The insurance sector overall does not appear to end up being threatened by the financial crisis. Nonetheless, insurance companies are actually affected, and in mostly unfavorable ways. In this context, a number of concentrated exposures to credit and market risks are actually revealed, including the following versions:

• Mortgage insurers in the us have been at the epicentre in the crisis and have been tough hit. Their financial health is essentially determined by housing market along with foreclosure developments, which are not expected to improve rapidly.

• Life insurance agencies, especially in the United Says, have come under significant market valuation pressures, as investment cutbacks rose, while the costs connected with hedging to limit the problem of equity-based contracts with confirmed returns spiked.

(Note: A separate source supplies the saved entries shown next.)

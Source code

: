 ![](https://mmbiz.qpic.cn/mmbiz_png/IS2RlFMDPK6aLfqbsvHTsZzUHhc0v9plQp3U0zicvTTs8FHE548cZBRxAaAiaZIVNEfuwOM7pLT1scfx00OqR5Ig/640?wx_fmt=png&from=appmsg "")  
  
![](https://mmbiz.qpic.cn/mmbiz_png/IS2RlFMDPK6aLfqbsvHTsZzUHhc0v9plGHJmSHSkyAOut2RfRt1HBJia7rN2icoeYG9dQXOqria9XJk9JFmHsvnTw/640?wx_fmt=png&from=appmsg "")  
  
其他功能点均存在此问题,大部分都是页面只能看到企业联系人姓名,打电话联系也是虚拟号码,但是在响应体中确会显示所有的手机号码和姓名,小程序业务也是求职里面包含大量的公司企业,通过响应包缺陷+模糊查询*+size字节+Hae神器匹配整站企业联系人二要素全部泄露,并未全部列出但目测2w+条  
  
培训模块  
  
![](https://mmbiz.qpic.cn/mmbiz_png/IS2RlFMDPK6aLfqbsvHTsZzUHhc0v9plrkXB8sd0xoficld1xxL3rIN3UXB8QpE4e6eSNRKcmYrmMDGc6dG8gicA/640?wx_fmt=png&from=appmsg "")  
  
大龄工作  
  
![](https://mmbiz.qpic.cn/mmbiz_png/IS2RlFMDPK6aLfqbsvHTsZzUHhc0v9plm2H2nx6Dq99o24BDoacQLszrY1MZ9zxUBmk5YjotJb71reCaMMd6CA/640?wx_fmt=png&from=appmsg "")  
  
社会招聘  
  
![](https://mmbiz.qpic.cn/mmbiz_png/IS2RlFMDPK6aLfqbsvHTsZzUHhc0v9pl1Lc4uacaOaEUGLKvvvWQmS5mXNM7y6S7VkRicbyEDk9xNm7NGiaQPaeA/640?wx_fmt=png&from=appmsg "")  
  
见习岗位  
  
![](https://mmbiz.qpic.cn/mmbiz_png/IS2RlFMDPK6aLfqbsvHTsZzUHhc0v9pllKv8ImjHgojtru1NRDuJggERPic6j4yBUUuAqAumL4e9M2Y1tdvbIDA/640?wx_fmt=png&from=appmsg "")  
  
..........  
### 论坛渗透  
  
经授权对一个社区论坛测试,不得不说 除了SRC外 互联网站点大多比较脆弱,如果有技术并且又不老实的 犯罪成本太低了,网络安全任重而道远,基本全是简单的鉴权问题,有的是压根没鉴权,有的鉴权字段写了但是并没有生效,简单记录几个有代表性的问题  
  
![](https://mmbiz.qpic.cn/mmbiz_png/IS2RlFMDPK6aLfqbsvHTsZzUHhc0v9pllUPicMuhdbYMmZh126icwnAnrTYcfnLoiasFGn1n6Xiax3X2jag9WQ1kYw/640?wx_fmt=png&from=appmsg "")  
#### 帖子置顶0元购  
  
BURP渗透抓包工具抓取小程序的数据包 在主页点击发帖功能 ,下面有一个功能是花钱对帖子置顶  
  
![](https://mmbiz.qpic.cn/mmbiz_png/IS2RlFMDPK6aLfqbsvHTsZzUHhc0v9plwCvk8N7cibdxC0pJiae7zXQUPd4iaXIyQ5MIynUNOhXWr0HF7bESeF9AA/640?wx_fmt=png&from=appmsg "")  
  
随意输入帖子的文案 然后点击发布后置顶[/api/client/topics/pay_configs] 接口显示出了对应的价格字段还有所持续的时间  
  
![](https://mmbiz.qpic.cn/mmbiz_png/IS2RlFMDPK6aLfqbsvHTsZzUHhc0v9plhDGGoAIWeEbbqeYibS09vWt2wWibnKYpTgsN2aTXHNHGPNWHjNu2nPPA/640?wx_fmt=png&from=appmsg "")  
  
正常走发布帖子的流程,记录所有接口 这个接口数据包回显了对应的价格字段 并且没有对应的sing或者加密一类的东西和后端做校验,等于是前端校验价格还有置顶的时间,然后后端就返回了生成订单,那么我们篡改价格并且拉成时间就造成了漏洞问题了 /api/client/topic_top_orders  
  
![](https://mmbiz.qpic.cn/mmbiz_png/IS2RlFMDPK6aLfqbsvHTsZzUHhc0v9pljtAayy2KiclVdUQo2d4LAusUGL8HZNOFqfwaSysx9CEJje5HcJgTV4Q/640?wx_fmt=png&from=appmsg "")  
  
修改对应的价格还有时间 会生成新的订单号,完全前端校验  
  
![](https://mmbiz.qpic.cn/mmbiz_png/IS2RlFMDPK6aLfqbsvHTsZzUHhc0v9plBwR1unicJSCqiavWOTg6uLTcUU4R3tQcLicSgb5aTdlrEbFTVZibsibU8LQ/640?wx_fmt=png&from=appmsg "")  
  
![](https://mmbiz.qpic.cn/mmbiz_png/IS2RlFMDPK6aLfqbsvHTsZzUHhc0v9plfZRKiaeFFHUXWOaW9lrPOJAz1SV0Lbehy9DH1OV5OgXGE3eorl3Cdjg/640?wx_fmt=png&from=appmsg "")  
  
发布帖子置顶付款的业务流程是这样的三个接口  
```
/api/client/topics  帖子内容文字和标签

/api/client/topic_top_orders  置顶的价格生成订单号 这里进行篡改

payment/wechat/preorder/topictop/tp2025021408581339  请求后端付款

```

• Financial guarantee insurance agencies have been under rating and market pricing pressures and the large entities have lost his or her triple-A rating status, which was the core of their business model.

• Some big insurance–dominated financial groupsD 7 Deborah were affected either through his or her institutional links to banks or maybe their in-house units performing investment-bank-like actions. For example, the world’s largest insurance group collapsed caused by losses incurred through its personal product unit, which had been a major seller of credit protection. The government extended parts of its financial back-up to this financial group, as its role being a counterparty to systemically important banks seems to have made this company per se systemically important.